BEGIN Record set
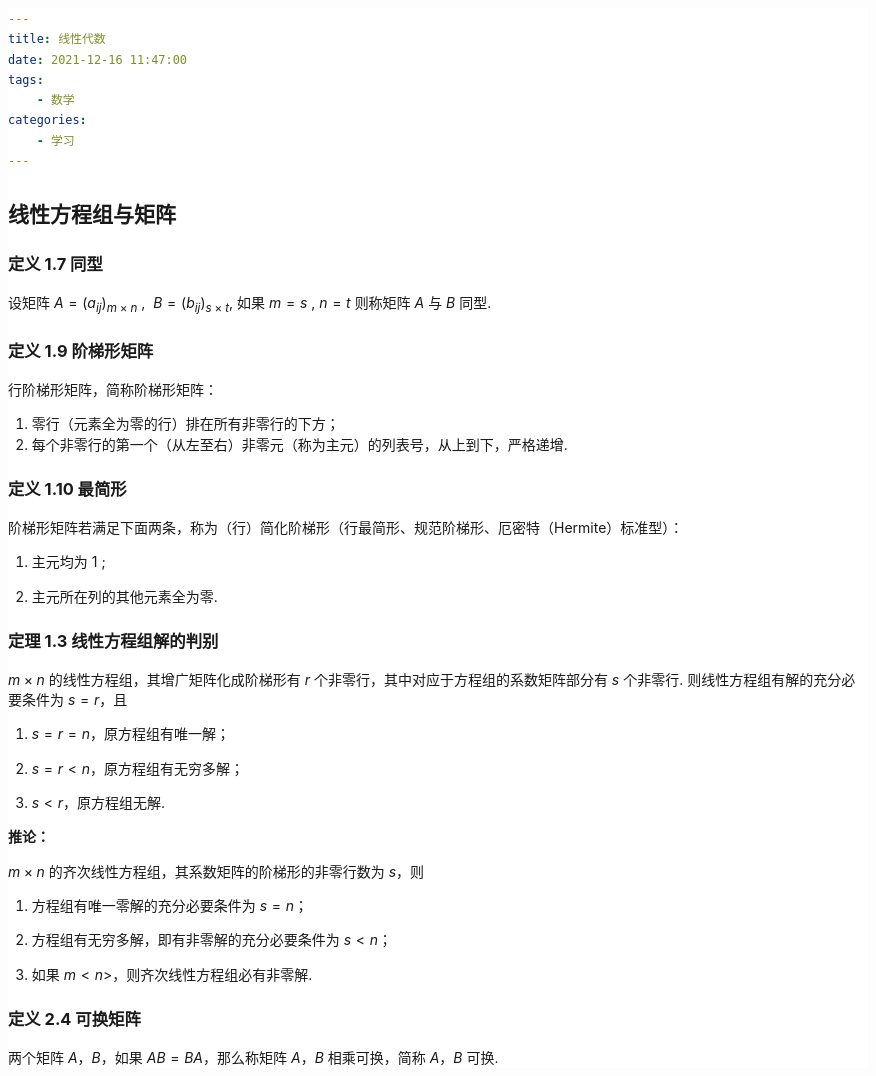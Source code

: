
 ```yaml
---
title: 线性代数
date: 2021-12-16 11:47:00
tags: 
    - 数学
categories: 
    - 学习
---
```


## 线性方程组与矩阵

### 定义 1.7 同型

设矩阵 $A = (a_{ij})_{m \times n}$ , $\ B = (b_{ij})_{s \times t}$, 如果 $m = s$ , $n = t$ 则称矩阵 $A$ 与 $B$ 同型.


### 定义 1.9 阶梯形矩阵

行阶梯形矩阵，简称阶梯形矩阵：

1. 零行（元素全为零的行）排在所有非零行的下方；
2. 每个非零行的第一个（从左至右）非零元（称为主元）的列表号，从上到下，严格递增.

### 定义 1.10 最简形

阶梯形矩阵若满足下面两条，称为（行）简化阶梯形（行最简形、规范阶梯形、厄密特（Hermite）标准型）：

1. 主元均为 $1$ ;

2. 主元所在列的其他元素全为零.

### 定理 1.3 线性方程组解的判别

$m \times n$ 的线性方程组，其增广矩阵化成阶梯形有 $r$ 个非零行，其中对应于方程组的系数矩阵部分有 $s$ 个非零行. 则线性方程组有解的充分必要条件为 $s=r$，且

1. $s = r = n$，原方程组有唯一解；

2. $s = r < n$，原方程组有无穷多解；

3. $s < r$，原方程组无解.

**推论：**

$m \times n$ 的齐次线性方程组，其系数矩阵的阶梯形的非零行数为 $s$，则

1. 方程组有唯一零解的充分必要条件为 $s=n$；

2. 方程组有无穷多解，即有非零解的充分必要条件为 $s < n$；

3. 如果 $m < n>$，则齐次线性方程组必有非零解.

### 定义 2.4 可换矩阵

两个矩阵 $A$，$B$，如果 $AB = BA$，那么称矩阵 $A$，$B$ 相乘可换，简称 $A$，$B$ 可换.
END Record set
**Requirement**
Nothing should appear in the output except the lines from the one with "阶梯形矩阵若满足下面两条，称" through the end of the records above, copied exactly.

**Written response**
阶梯形矩阵若满足下面两条，称为（行）简化阶梯形（行最简形、规范阶梯形、厄密特（Hermite）标准型）：

1. 主元均为 $1$ ;

2. 主元所在列的其他元素全为零.

### 定理 1.3 线性方程组解的判别

$m \times n$ 的线性方程组，其增广矩阵化成阶梯形有 $r$ 个非零行，其中对应于方程组的系数矩阵部分有 $s$ 个非零行. 则线性方程组有解的充分必要条件为 $s=r$，且

1. $s = r = n$，原方程组有唯一解；

2. $s = r < n$，原方程组有无穷多解；

3. $s < r$，原方程组无解.

**推论：**

$m \times n$ 的齐次线性方程组，其系数矩阵的阶梯形的非零行数为 $s$，则

1. 方程组有唯一零解的充分必要条件为 $s=n$；

2. 方程组有无穷多解，即有非零解的充分必要条件为 $s < n$；

3. 如果 $m < n>$，则齐次线性方程组必有非零解.

### 定义 2.4 可换矩阵

两个矩阵 $A$，$B$，如果 $AB = BA$，那么称矩阵 $A$，$B$ 相乘可换，简称 $A$，$B$ 可换.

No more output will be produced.